Jepang

Gaya Komunikasi di Jepang

Oleh Tim Editorial Connection Ocean

Komunikasi di Jepang bukan hanya tentang satu kepribadian nasional, namun lebih banyak tentang peralihan cara: kesopanan yang hati-hati dengan klien atau orang yang lebih tua, olok-olok santai dengan teman, dan selera humor daerah yang berbeda. Beberapa orang lebih menyukai isyarat tidak langsung; yang lainnya — termasuk banyak penutur bahasa Kansai — terkenal suka bermain-main dan blak-blakan di antara teman-temannya. Perlakukan gaya sebagai hal yang dapat disesuaikan, bukan tetap.

Konteks di atas karakter

Orang yang sama mungkin berbicara dengan lembut di kereta pagi dan dengan suara keras di bar olahraga. Rapat di tempat kerja, makan malam keluarga, dan obrolan grup LINE masing-masing memberikan nada yang berbeda. Tanyakan mode mana yang Anda latih hari ini.


Kata tidak yang lembut dan ruang baca

Dalam beberapa situasi, keraguan, kata “mungkin” yang tidak jelas, atau perubahan topik dapat menandakan ketidaknyamanan. Di negara lain, terutama di antara teman dekat, perselisihan lebih jelas terlihat. Jika ada sesuatu yang tidak jelas dalam pertukaran bahasa, tanyakan dengan ramah: “Apakah itu jawaban tidak yang lembut?”

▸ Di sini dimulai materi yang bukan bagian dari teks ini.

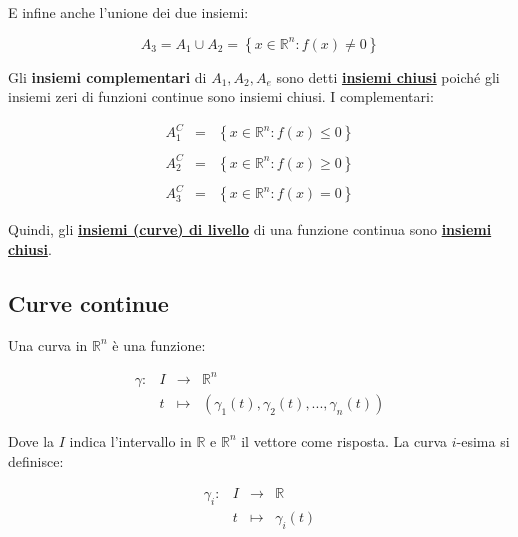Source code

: \documentclass[a4paper]{article}
\begin{document}
	E infine anche l'unione dei due insiemi:
	
	\begin{equation*}
		A_{3} = A_{1} \cup A_{2} = \left\{x \in \mathbb{R}^{n} : f\left(x\right) \ne 0\right\}
	\end{equation*}
	
	\noindent
	Gli \textbf{insiemi complementari} di $A_{1}, A_{2}, A_{e}$ sono detti \textcolor{Red3}{\textbf{\underline{insiemi chiusi}}} poiché gli insiemi zeri di funzioni continue sono insiemi chiusi. I complementari:
	
	\begin{equation*}
		\begin{array}{lll}
			A_{1}^{C} & = & \left\{x \in \mathbb{R}^{n} : f\left(x\right) \le 0\right\} \\
			&& \\
			A_{2}^{C} & = & \left\{x \in \mathbb{R}^{n} : f\left(x\right) \ge 0\right\} \\
			&& \\
			A_{3}^{C} & = & \left\{x \in \mathbb{R}^{n} : f\left(x\right) = 0\right\}
		\end{array}
	\end{equation*}

	\noindent
	Quindi, gli \textcolor{Red3}{\textbf{\underline{insiemi (curve) di livello}}} di una funzione continua sono \textcolor{Red3}{\textbf{\underline{insiemi chiusi}}}.
	
	\newpage
	
	\subsection{Curve continue}
	
	Una curva in $\mathbb{R}^{n}$ è una funzione:
	
	\begin{equation*}
		\begin{array}{llll}
			\gamma: & I & \longrightarrow & \mathbb{R}^{n} \\
					& t & \longmapsto	  & \left(\gamma_{1}\left(t\right), \gamma_{2}\left(t\right), ..., \gamma_{n}\left(t\right)\right)
		\end{array}
	\end{equation*}

	\noindent
	Dove la $I$ indica l'intervallo in $\mathbb{R}$ e $\mathbb{R}^{n}$ il vettore come risposta. La curva $i$-esima si definisce:
	
	\begin{equation*}
		\begin{array}{llll}
			\gamma_{i}: & I & \longrightarrow & \mathbb{R} \\
			& t & \longmapsto	  & \gamma_{i}\left(t\right)
		\end{array}
	\end{equation*}
\end{document}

Humor dan keterusterangan regional

Budaya komedi Osaka dan keceriaan percakapan Kansai sangat terkenal di Jepang; daerah lain punya gaya menggodanya masing-masing. Kawasan bisnis Tokyo bukanlah suara seluruh negara. Jangan mengoreksi energi dialek seseorang menjadi “standar yang dicadangkan”.


Honne dan tatemae — hati-hati

Orang di mana pun mengatur wajah publik dan perasaan pribadi. Di Jepang, pasangan gagasan yang sering diberi label honne/tatemae terkadang terlalu dimitologikan oleh pihak luar. Pasangan Anda tidak selalu “menyembunyikan Jepang yang sebenarnya” ketika mereka bersikap sopan. Kepercayaan dibangun melalui konsistensi, bukan interogasi.

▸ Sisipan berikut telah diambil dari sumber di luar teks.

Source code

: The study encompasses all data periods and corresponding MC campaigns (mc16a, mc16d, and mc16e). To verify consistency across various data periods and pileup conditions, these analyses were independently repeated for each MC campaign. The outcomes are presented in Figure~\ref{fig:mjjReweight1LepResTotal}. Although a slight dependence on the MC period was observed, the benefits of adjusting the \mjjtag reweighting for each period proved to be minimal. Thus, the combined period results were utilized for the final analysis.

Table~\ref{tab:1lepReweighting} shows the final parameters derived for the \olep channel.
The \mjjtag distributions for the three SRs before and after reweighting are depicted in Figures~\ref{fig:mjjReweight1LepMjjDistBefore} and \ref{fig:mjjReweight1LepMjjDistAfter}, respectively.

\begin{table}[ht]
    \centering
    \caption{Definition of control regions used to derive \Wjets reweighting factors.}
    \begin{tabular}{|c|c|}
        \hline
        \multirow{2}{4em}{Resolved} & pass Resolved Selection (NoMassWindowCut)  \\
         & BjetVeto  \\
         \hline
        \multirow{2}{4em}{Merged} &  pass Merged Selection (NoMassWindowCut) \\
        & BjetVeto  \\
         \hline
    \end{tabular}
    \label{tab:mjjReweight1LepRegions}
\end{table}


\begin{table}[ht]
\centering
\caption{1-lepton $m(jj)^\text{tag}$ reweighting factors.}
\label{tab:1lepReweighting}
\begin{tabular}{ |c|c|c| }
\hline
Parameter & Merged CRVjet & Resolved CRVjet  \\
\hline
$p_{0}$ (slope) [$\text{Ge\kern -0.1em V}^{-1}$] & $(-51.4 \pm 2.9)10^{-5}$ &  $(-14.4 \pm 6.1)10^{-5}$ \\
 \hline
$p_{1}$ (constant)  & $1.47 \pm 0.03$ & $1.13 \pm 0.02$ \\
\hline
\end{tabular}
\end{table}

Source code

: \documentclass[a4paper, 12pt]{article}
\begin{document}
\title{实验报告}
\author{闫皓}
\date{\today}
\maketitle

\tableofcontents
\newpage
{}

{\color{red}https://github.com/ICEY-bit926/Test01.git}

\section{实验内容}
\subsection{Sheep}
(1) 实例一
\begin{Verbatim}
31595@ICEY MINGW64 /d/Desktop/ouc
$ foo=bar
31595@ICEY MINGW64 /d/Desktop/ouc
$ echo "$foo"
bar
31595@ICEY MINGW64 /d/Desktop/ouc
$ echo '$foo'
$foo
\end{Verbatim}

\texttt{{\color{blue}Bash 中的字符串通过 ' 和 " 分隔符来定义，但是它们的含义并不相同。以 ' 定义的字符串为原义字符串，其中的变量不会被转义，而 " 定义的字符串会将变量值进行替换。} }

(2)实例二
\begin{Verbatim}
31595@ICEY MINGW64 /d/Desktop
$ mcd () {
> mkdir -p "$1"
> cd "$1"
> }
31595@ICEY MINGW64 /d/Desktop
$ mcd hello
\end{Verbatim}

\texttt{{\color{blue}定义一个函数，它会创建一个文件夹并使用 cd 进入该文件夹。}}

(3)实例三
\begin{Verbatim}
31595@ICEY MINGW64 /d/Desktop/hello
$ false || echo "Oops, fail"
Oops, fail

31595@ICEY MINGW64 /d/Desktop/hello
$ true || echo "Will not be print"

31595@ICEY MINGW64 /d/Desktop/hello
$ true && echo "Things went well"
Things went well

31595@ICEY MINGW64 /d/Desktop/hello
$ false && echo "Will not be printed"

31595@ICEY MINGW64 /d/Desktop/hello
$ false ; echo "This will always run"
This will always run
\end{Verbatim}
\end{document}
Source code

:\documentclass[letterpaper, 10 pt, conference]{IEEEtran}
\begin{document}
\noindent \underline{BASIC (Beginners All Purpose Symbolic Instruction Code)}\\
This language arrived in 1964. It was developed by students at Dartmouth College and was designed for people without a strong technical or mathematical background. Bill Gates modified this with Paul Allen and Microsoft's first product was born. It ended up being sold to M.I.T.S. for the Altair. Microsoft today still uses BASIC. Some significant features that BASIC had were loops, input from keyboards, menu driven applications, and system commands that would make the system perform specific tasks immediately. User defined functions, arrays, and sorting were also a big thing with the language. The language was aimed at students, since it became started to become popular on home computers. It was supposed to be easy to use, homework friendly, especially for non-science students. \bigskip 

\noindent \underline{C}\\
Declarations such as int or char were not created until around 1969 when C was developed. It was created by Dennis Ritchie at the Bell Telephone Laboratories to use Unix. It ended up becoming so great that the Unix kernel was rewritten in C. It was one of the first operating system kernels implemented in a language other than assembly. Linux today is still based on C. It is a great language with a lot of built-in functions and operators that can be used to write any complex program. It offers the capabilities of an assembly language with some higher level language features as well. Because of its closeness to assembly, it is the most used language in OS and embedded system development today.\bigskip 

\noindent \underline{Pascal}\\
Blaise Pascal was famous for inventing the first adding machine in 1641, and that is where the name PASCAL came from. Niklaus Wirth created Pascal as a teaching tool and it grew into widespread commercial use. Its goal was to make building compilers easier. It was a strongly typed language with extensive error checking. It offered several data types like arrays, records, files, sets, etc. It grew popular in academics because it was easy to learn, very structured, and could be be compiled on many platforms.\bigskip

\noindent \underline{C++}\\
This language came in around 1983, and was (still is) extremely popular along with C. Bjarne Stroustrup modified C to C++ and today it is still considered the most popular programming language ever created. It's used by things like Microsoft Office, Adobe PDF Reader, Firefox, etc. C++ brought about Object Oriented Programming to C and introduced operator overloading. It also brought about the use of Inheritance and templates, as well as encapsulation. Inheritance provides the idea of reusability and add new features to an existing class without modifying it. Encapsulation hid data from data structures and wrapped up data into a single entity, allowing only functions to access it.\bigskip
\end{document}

Aplikasi obrolan, perangko, dan catatan suara

Stempel LINE dan reaksi cepat membawa nada yang tidak dimiliki teks biasa. Beberapa mitra lebih menyukai pesan singkat dan sering; yang lain menyukai panggilan terjadwal. Cerminkan langkah mereka.


Bagaimana hal ini membantu pertukaran bahasa

Memahami peralihan mode mencegah Anda memberi label pada seseorang sebagai “dingin” atau “palsu”. Sepakati bagaimana koreksi langsung seharusnya dilakukan sehingga kesopanan tidak menghalangi pembelajaran.

Perlu diingat

Penutur bahasa Jepang yang pendiam dan ekspresif, keduanya ada. Wilayah, usia, dan lingkungan menjelaskan lebih dari sekedar kebangsaan saja.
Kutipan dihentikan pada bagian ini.